В течение многих поколений привыкшие жить и кормиться возле человека, гнездиться и искать защиты от пернатых хищников у его жилища, городские голуби и воробьи в преддверии наступающей ночи спешили на ночлег в привычные, обжитые места. Конечно, осторожная птица никогда не опустится с огнем в родное гнездовье. Но другое, не менее сильное чувство – забота о сохранении рода – обязательно погонит птицу к собственным птенцам или своей стае, чтобы с безопасного для сородичей расстояния предупредить их голосами об опасности, которую она несла с собой. И не так уж для осаждающих было важно, какое строение подожжет в Искоростене пущенная с огнем птица: то, где располагалось ее гнездовье либо ночевала стая, или соседнее. Главное – в построенном целиком из дерева городе сразу во многих местах должны были возникнуть очаги пожаров…

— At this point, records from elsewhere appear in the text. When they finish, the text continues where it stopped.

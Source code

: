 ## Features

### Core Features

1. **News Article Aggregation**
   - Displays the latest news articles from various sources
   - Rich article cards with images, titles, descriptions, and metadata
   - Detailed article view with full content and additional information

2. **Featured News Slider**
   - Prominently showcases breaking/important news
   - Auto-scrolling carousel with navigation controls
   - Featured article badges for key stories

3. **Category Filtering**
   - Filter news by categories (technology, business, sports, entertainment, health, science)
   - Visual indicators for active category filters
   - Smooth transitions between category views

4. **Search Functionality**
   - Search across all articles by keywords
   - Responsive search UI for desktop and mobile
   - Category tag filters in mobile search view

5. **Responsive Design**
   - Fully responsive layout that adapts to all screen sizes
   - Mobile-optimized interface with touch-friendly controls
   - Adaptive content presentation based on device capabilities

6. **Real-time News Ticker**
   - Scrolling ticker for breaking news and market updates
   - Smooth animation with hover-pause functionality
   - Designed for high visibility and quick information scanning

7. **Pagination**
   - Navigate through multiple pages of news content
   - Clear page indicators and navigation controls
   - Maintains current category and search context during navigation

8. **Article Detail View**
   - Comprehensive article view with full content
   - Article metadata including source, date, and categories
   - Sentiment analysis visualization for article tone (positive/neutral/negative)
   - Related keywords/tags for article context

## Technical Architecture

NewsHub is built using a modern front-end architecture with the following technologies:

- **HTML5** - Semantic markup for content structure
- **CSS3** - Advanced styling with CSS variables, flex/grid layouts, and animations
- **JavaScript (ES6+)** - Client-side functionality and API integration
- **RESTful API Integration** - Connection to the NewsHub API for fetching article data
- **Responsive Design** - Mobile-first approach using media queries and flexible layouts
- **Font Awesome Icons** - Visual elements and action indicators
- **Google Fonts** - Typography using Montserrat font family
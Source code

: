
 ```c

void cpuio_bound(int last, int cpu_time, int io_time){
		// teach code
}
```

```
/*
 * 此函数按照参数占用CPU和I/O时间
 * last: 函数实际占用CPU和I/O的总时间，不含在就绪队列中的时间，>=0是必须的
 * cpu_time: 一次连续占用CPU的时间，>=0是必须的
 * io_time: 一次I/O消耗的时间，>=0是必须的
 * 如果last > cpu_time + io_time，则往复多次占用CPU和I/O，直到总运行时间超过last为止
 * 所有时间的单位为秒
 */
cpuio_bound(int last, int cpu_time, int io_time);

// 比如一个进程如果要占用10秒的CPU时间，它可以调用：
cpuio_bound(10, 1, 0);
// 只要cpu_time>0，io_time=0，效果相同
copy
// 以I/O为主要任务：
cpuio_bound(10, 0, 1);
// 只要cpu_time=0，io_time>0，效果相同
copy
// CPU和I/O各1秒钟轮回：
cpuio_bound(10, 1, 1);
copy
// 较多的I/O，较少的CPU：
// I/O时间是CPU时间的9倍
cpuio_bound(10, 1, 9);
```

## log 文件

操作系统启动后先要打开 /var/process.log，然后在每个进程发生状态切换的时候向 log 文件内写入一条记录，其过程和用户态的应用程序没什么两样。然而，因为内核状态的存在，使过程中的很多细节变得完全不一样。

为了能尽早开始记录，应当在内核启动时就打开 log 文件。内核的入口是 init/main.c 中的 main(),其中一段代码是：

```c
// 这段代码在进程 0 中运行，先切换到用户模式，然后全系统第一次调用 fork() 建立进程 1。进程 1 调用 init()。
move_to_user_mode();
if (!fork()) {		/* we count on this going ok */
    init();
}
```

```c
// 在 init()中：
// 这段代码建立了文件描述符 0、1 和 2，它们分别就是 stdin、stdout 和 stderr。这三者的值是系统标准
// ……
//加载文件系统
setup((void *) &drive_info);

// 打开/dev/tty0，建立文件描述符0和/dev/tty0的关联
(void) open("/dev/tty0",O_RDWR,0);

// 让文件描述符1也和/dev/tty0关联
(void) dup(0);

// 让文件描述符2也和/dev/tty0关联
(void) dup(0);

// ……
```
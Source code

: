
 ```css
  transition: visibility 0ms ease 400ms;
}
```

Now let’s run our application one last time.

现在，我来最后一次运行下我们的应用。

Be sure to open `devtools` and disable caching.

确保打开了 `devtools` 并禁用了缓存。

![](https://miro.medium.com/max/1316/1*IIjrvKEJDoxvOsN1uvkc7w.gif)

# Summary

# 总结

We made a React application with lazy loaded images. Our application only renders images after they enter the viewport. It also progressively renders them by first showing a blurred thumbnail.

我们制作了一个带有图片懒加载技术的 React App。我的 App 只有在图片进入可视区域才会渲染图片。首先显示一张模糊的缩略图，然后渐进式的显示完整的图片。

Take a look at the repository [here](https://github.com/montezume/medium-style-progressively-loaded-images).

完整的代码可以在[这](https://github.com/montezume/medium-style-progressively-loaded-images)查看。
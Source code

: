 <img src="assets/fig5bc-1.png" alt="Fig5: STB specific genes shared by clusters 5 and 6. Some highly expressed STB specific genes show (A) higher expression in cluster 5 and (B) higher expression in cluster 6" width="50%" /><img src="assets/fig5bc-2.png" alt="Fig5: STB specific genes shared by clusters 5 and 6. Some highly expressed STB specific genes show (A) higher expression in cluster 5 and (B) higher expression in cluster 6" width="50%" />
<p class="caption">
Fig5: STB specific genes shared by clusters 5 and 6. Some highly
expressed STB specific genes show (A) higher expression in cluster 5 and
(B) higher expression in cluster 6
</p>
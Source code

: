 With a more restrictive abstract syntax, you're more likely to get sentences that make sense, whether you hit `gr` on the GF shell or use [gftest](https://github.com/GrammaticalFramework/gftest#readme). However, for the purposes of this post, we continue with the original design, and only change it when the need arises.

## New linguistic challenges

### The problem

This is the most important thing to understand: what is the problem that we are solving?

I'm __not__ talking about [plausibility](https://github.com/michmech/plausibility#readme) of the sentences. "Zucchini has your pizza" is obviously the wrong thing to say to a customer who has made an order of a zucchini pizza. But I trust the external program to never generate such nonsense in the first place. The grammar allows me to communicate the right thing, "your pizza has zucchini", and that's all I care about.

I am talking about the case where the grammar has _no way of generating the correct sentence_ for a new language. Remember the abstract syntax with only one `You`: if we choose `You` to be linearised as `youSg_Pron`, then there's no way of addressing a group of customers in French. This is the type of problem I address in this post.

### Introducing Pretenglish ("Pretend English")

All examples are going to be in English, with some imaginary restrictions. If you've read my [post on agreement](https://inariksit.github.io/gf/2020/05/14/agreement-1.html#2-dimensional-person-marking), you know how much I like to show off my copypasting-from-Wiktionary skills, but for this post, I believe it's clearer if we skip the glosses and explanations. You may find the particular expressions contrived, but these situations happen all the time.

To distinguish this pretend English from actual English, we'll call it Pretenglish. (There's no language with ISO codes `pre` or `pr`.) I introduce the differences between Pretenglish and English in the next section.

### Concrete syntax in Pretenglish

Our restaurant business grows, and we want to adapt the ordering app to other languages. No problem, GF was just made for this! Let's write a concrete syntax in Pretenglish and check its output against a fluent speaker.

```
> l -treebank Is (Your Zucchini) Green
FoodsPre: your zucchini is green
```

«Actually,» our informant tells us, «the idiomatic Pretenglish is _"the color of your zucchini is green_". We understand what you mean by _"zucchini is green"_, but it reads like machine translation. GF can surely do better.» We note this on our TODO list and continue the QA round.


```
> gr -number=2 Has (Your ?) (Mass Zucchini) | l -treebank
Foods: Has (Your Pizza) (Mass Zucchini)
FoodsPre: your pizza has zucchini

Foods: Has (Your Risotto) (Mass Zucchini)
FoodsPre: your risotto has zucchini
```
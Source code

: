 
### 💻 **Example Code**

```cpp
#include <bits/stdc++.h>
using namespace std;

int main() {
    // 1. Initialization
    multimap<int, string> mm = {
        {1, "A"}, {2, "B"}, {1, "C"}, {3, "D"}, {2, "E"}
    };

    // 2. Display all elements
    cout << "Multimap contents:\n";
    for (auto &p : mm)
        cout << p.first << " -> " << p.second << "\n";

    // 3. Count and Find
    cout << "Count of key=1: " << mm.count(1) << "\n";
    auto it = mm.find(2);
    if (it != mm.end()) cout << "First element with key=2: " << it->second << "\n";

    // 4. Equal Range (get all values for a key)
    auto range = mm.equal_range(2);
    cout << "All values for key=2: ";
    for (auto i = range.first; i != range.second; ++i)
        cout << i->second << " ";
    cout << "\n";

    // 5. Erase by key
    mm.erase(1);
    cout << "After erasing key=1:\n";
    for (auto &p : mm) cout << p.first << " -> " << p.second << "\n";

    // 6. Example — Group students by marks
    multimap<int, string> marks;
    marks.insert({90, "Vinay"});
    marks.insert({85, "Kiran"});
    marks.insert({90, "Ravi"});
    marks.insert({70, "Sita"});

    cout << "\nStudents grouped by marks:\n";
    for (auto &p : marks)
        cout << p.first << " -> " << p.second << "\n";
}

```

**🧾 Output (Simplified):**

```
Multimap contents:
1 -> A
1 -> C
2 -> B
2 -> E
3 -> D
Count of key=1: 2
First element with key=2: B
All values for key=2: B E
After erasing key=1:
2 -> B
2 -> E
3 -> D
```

И пожары вскоре начались. Вначале столб пламени возник слева, и над угловой сторожевой башней появилось багровое зарево. Затем отсветы огня принялись метаться сразу в нескольких местах, и кровавые блики заслонили полнеба. Искоростень был освещен как днем, его стены из темно-серых стали алыми, и казалось, что некто подсвечивает их изнутри. До великокняжеского шатра доносились частые удары в била, даже здесь был слышен треск рушившихся городских строений и рев пожара.

Ольга поднялась с кресла, повернулась к застывшим возле нее воеводам.

– Утром я обещала вам месть за убитого мужа и тризну по загубленным в этом походе нашим воинам, – торжественно прозвучал ее голос. – И я, вдова и великая княгиня, сдержала слово. Она вытянула руку, указала на охваченный пламенем Искоростень. – Вот погребальный костер в память моего мужа и наших воинов, а тризну в их честь передаю в ваши руки. Мой сын первым начнет ее.

Из рядов великокняжеской дружины выехали на красавцах-жеребцах юный княжич Святослав и личный дядька воевода Асмус. В руках у княжича было длинное боевое копье, непомерно большое для его детской фигуры.

– Приступай к ратной справе, сын, – промолвила Ольга.

Юный княжич, привстав на стременах, изо всех сил метнул копье в направлении горящего древлянского града. Но тяжесть оружия была еще не для слабых детских рук, и копье, пролетев между конскими ушами, упало в траву у ног скакуна. И тотчас воевода Асмус рванул из ножен меч.

– Братья-други! Ты, верная дружина! – разнесся над рядами готовых к бою воинов его зычный голос. – Свершим же святую месть! Великий князь уже начал, так продолжим его дело! Вперед, друга!

Он спрыгнул с коня, с мечом в руке занял место в первой шеренге дружинников. Сделал широкий шаг в сторону Искоростеня…

Великая княгиня смотрела, как длинными ровными рядами двигались к крепостным степам ее воины, как через ров с водой легли широкие бревенчатые мостки, к стенам приставлены лестницы, и вереницы киевлян сноровисто полезли вверх…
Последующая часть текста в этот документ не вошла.